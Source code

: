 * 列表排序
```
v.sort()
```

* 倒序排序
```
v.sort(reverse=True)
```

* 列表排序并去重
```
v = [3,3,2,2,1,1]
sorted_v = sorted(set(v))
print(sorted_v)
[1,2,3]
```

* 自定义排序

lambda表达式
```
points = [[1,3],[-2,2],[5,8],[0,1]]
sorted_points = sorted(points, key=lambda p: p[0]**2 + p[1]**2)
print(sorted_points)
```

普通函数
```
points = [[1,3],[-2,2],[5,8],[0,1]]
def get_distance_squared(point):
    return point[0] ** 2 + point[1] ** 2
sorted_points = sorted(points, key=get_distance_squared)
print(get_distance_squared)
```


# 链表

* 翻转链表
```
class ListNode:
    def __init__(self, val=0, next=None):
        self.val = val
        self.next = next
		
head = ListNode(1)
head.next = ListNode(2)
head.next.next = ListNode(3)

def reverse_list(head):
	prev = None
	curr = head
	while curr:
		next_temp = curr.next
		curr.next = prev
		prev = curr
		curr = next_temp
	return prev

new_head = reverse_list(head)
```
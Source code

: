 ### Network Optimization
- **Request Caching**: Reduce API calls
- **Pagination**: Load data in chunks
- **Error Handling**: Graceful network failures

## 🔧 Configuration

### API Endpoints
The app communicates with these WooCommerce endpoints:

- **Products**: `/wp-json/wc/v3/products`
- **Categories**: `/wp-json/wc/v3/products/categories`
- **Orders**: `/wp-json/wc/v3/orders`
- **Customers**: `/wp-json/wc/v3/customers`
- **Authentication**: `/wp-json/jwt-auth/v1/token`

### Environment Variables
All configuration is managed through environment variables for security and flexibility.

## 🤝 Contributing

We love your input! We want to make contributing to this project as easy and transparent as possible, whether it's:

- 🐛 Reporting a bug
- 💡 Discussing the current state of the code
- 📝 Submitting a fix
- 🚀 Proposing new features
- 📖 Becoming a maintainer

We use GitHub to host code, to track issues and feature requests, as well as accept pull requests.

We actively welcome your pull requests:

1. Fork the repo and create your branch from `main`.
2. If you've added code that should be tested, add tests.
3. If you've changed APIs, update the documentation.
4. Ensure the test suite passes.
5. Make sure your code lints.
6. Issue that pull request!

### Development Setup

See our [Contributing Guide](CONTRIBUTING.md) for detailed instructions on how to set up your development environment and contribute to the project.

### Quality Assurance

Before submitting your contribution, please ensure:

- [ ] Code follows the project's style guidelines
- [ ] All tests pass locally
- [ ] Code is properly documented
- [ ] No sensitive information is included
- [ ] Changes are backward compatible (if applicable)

**Your task:** Retype only this portion of the data above: the line containing "All configuration is", the line containing "- 🐛 Reporting a bug", and all lines between them, exactly.

**Response area:**
All configuration is managed through environment variables for security and flexibility.

## 🤝 Contributing

We love your input! We want to make contributing to this project as easy and transparent as possible, whether it's:

- 🐛 Reporting a bug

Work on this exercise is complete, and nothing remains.